I like to write about culture and life, but my greatest interest is in how culture develops, and the things that impact the way societies change. For example, the impact of technology on our society has been a long running interest of mine. This subject makes for great journal entry material, and opens many doors for any style of writing be it axe grinding, pontificating, or just plain analyzing. To finish the point (I think there is one) I’d like to say that technology has made our society function more proficiently on many fronts, yet it’s also helped to make many of us into spoiled, dependent, lazy couch potatoes.
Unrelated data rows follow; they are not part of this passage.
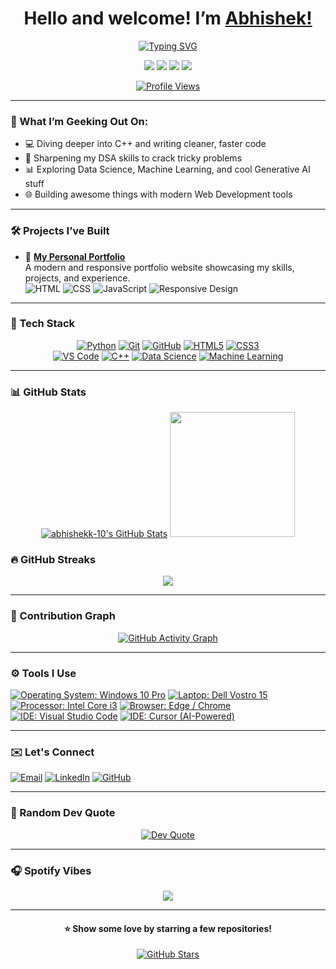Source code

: <h1 align="center">Hello and welcome! I’m <a href="https://github.com/abhishekk-10">Abhishek!</a></h1>


<p align="center">
  <a href="#TypingSVG"><img src="https://readme-typing-svg.demolab.com?font=Fira+Code&weight=500&size=28&pause=100&color=36BCF7&center=true&vCenter=true&width=650&lines=Machine+Learning;Data+Science;Generative+AI+Engineer;Always+Learning+Something+New;Prompt+Engineering+Practitioner;Tech+Event+Participant;LLM+Application+Builder;" alt="Typing SVG" /></a>
</p>

<p align="center">
  <a href="mailto:abhishekkumarthakur2710@gmail.com"><img src="https://img.shields.io/badge/Email-D14836?style=for-the-badge&logo=gmail&logoColor=white"/></a>
  <a href="https://linkedin.com/in/abhishek-kumar-thakur-9016a4258/"><img src="https://img.shields.io/badge/LinkedIn-0077B5?style=for-the-badge&logo=linkedin&logoColor=white"/></a>
  <a href="https://x.com/abhishek_k88727"><img src="https://img.shields.io/badge/Twitter-1DA1F2?style=for-the-badge&logo=twitter&logoColor=white"/></a>
  <a href="https://instagram.com/abhishek.t_27/"><img src="https://img.shields.io/badge/Instagram-E4405F?style=for-the-badge&logo=instagram&logoColor=white"/></a>
</p>

<p align="center">
  <a href="#PROFILEVIEWS"><img src="https://komarev.com/ghpvc/?username=abhishekk-10&label=Profile%20Views&color=0e75b6&style=flat-square" alt="Profile Views" /></a>
</p>

---

### 🧠 What I’m Geeking Out On:
- 💻 Diving deeper into C++ and writing cleaner, faster code
- 🧩 Sharpening my DSA skills to crack tricky problems
- 📊 Exploring Data Science, Machine Learning, and cool Generative AI stuff
- 🌐 Building awesome things with modern Web Development tools

---

### 🛠️ Projects I’ve Built

- 💼 **[My Personal Portfolio](https://github.com/Abhishekk-10/My-Portfolio)**  
  A modern and responsive portfolio website showcasing my skills, projects, and experience.<br/>
  ![HTML](https://img.shields.io/badge/-HTML5-E34F26?style=flat&logo=html5&logoColor=white)
  ![CSS](https://img.shields.io/badge/-CSS3-1572B6?style=flat&logo=css3&logoColor=white)
  ![JavaScript](https://img.shields.io/badge/-JavaScript-F7DF1E?style=flat&logo=javascript&logoColor=black)
  ![Responsive Design](https://img.shields.io/badge/-Responsive%20Design-0A0A0A?style=flat)
  
<!--- 🌿 **[Plant Disease Detection System](https://github.com/krdevanshu06/Plant-Disease-Detection-System-for-Sustainable-Agriculture)**  
  AI-powered app using TensorFlow, OpenCV, and Streamlit to detect plant health issues with 97% accuracy.  
  ![Jupyter Notebook](https://img.shields.io/badge/-Jupyter%20Notebook-F37626?style=flat&logo=jupyter&logoColor=white)
  ![TensorFlow](https://img.shields.io/badge/-TensorFlow-FF6F00?style=flat&logo=tensorflow&logoColor=white)
  ![OpenCV](https://img.shields.io/badge/-OpenCV-5C3EE8?style=flat&logo=opencv&logoColor=white)
  ![Streamlit](https://img.shields.io/badge/-Streamlit-FF4B4B?style=flat&logo=streamlit&logoColor=white)

- 🔐 **[Steganography App](https://github.com/krdevanshu06/steganography-app)**  
  Hide and extract secret messages in images using LSB encoding.  
  ![Python](https://img.shields.io/badge/-Python-3776AB?style=flat&logo=python&logoColor=white)
  ![Cryptography](https://img.shields.io/badge/-Cryptography-222222?style=flat)
  ![Streamlit](https://img.shields.io/badge/-Streamlit-FF4B4B?style=flat&logo=streamlit&logoColor=white)

- 📡 **[Slow Scan Television (SSTV)](https://github.com/krdevanshu06/Slow_Scan_Television-SSTV)**  
  Transmitting images over audio using Python SSTV protocols.  
  ![Python](https://img.shields.io/badge/-Python-3776AB?style=flat&logo=python&logoColor=white)

- 🤖 **[Query Chatbot](https://github.com/krdevanshu06/query-chatbot)**  
  AI chatbot using FastAPI, React, and OpenAI to handle natural language queries.  
  ![React](https://img.shields.io/badge/-React-61DAFB?style=flat&logo=react&logoColor=black)
  ![FastAPI](https://img.shields.io/badge/-FastAPI-009688?style=flat&logo=fastapi&logoColor=white)
  ![OpenAI](https://img.shields.io/badge/-OpenAI-412991?style=flat&logo=openai&logoColor=white)
  ![MySQL](https://img.shields.io/badge/-MySQL-4479A1?style=flat&logo=mysql&logoColor=white)

- 🎓 **[Student Management System](https://github.com/krdevanshu06/StudentManagementSystem)**  
  A PHP-based CRUD application for managing student data.  
  ![PHP](https://img.shields.io/badge/-PHP-777BB4?style=flat&logo=php&logoColor=white)
  ![MySQL](https://img.shields.io/badge/-MySQL-4479A1?style=flat&logo=mysql&logoColor=white)-->


---

### 🧰 Tech Stack

<!-- Load Font Awesome for icons -->
<link rel="stylesheet" href="https://cdnjs.cloudflare.com/ajax/libs/font-awesome/6.0.0/css/all.min.css"/>

<!-- Machine Learning & AI -->
<p align="center">
  <a href="#"><img title="Python" alt="Python" src="https://img.shields.io/badge/Python-3776AB?style=for-the-badge&logo=python&logoColor=white"/></a>
  <a href="#"><img title="Git" alt="Git" src="https://img.shields.io/badge/Git-F05032?style=for-the-badge&logo=git&logoColor=white"/></a>
  <a href="#"><img title="GitHub" alt="GitHub" src="https://img.shields.io/badge/GitHub-181717?style=for-the-badge&logo=github&logoColor=white"/></a>
  <a href="#"><img title="HTML5" alt="HTML5" src="https://img.shields.io/badge/HTML5-E34F26?style=for-the-badge&logo=html5&logoColor=white"/></a>
  <a href="#"><img title="CSS3" alt="CSS3" src="https://img.shields.io/badge/CSS3-1572B6?style=for-the-badge&logo=css3&logoColor=white"/></a><br/>
  <a href="#"><img title="VS Code" alt="VS Code" src="https://img.shields.io/badge/VS%20Code-007ACC?style=for-the-badge&logo=visual-studio-code&logoColor=white"/></a>
  <a href="#"><img title="C++" alt="C++" src="https://img.shields.io/badge/C++-00599C?style=for-the-badge&logo=c%2B%2B&logoColor=white"/></a>
  <a href="#"><img title="Data Science" alt="Data Science" src="https://img.shields.io/badge/Data%20Science-3E8EDE?style=for-the-badge&logo=databricks&logoColor=white"/></a>
  <a href="#"><img title="Machine Learning" alt="Machine Learning" src="https://img.shields.io/badge/Machine%20Learning-FF6F00?style=for-the-badge&logo=tensorflow&logoColor=white"/></a>
</p>


---

### 📊 GitHub Stats

<p align="center">
<!--   <img src="https://github-readme-stats.vercel.app/api?username=krdevanshu06&show_icons=true&theme=radical&hide_border=true&count_private=true" height="180em"/> -->
       <a href="#GitHub Stats"><img  alt="abhishekk-10's GitHub Stats" src="https://awesome-github-stats.azurewebsites.net/user-stats/abhishekk-10?cardType=level&preferLogin=false&Background=000000&Text=FFFFFF&Border=000000" /></a>
  <a href="#GitHub Stats"><img src="https://github-readme-stats.vercel.app/api/top-langs/?username=abhishekk-10&layout=compact&langs_count=5&theme=highcontrast&hide_border=true" height="200em"/></a>

### 🔥 GitHub Streaks

<p align="center">
  <a href="#GitHub Streaks"><img src="https://github-readme-streak-stats.herokuapp.com?user=abhishekk-10&theme=youtube-dark&border_radius=8"/></a>
</p>

---

### 📆 Contribution Graph

<p align="center">
  <a href="#Contribution Graph"><img src="https://github-readme-activity-graph.vercel.app/graph?username=krdevanshu06&theme=high-contrast&hide_border=true" alt="GitHub Activity Graph" /></a>
</p>

---

<h3>⚙️ Tools I Use</h3>
<p align="left">
  <a href="#Tools I Use"><img src="https://img.shields.io/badge/Windows_10_Pro-0078D6?style=flat-square&logo=windows&logoColor=white" title="Operating System: Windows 10 Pro" /></a>
  <a href="#Tools I Use"><img src="https://img.shields.io/badge/Dell_Vostro_15_3000-007DB8?style=flat-square&logo=dell&logoColor=white" title="Laptop: Dell Vostro 15" /></a>
  <a href="#Tools I Use"><img src="https://img.shields.io/badge/Intel_core_i3-blue?style=flat-square&logo=intel&logoColor=white" title="Processor: Intel Core i3" /></a>
  <a href="#Tools I Use"><img src="https://img.shields.io/badge/Edge/Chrome-4285F4?style=flat-square&logo=google-chrome&logoColor=white" title="Browser: Edge / Chrome" /></a>
  <a href="#Tools I Use"><img src="https://img.shields.io/badge/VS%20Code-007ACC?style=flat-square&logo=visualstudiocode&logoColor=white" title="IDE: Visual Studio Code" /></a>
  <a href="#Tools I Use"><img src="https://img.shields.io/badge/Cursor_AI-6E6EFF?style=flat-square&logo=OpenAI&logoColor=white" title="IDE: Cursor (AI-Powered)" /></a>
</p>



---

### ✉️ Let's Connect

[![Email](https://img.shields.io/badge/Email-D14836?style=for-the-badge&logo=gmail&logoColor=white)](mailto:abhishekkumarthakur2710@gmail.com)
[![LinkedIn](https://img.shields.io/badge/LinkedIn-0077B5?style=for-the-badge&logo=linkedin&logoColor=white)](https://www.linkedin.com/in/abhishek-kumar-thakur-9016a4258/)
[![GitHub](https://img.shields.io/badge/GitHub-171515?style=for-the-badge&logo=github&logoColor=white)](https://github.com/abhishekk-10)

---

### 💬 Random Dev Quote

<p align="center">
  <a href="#Random Dev Quote"><img src="https://quotes-github-readme.vercel.app/api?type=horizontal&theme=dark" alt="Dev Quote" /></a>
</p>

---

### 🎧 Spotify Vibes

<p align="center">
  <a href="#Spotify Vibes"><img src="https://spotify-github-profile.kittinanx.com/api/view.svg?uid=q2vjh8vfz2q9zn45iiulkymdc&cover_image=true&theme=novatorem&show_offline=false&background_color=0d1117&interchange=false&bar_color=53b14f&bar_color_cover=true" /></a>
</p>

---

<h4 align="center">⭐ Show some love by starring a few repositories!</h4>
<p align="center">
  <a href="https://github.com/abhishekk-10?tab=repositories">
    <img src="https://img.shields.io/github/stars/abhishekk-10?style=social" alt="GitHub Stars"/>
  </a>
</p>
It’s not enough to merely gripe and moan about these things, and heaven knows my journals are filled with a whole lot of cynical observations and complaints, but how do we really take our thoughts to heart and change things? In reality the things we change are within us, and not necessarily in society. I suppose if enough people make positive changes within, it can have a positive effect upon a society. I use the journal to constantly analyze what it is I am really trying to find in this life. All in all I think what I’m after is a more simple life on as many fronts as I can name. I do not crave a one room log cabin in the Montana wilderness, but merely a life that is not so dependent on forms of technology that robs me of the opportunity and pleasure of my own creativity.
Journal Entry —- September 30, 2004 :
This afternoon Vonnie and I went hiking on the mountainside, and we came across an old cemetery with a number of headstones for slaves. As we walked from stone to stone reading the names, prayers, and dates, there was a strange silence (almost eerie) and somber feeling magnified even more by the intense silence between Vonnie and I. I could tell her little mind was reflecting on it all. Afterwards
we sat up on a rocky ridge looking down on the cemetery when out of nowhere two land surveyors with GPS equipment, laptop computers, and obnoxiously loud Nextel two way radios bellowing out a distorted , fuzzy voice, “Charley can you see the property line stake?” All I could think of was that I can’t even escape this intrusive technology in the most remote part of the mountains. No place is sacred anymore, and it seems as though the almighty god of technology finds its way into places only to remind us that post-modern life has been reduced to the click of a mouse and the push of a button. Like Zebra Mussels and black mold, technology seems to find a way into everything. God help us!